— Work request —
Find every line below with the word "area" in it, and copy each one.

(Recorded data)
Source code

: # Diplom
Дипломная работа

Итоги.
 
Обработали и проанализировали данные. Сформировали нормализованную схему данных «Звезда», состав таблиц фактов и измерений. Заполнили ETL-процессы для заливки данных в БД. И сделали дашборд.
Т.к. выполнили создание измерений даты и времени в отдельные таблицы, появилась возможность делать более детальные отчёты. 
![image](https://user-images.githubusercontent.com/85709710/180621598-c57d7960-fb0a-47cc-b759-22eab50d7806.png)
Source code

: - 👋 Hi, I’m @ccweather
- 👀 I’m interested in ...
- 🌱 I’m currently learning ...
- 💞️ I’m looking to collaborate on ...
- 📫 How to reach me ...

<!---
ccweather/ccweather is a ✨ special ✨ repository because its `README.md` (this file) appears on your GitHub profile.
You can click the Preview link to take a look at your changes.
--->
==
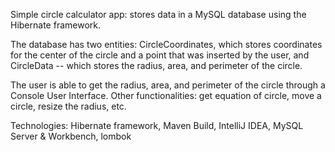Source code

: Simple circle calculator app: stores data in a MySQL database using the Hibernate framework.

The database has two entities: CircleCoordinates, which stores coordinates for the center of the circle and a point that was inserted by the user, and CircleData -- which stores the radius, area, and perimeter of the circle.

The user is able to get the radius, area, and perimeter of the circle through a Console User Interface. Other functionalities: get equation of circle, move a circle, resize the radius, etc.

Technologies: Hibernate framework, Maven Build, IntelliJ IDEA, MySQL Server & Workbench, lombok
* * *
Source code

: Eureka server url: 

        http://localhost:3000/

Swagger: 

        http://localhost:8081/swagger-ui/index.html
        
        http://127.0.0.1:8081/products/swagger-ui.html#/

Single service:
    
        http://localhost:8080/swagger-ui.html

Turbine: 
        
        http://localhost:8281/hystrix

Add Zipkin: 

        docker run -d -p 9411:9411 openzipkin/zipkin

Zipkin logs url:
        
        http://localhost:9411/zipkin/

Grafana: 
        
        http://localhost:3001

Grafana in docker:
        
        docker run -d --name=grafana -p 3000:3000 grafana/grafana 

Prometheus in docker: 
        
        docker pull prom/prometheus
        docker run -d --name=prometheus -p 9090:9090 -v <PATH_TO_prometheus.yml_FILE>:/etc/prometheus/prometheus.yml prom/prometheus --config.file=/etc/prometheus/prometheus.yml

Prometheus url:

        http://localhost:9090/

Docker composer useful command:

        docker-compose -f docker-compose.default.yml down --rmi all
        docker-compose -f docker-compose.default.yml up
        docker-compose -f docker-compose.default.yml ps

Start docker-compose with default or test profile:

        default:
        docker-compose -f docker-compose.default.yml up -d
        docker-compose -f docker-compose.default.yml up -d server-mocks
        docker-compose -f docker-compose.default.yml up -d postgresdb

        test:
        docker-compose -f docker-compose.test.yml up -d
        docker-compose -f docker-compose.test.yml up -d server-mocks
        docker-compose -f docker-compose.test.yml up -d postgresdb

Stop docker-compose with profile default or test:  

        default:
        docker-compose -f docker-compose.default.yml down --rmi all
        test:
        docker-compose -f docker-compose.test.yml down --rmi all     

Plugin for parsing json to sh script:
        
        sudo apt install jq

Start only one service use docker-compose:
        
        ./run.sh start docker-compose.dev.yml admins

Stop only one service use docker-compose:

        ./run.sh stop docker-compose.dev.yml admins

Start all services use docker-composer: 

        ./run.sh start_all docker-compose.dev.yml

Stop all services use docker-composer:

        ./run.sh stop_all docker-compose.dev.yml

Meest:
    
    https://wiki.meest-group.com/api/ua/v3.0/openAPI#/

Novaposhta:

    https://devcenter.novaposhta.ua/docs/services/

— Solved problem —
The database has two entities: CircleCoordinates, which stores coordinates for the center of the circle and a point that was inserted by the user, and CircleData -- which stores the radius, area, and perimeter of the circle.
The user is able to get the radius, area, and perimeter of the circle through a Console User Interface. Other functionalities: get equation of circle, move a circle, resize the radius, etc.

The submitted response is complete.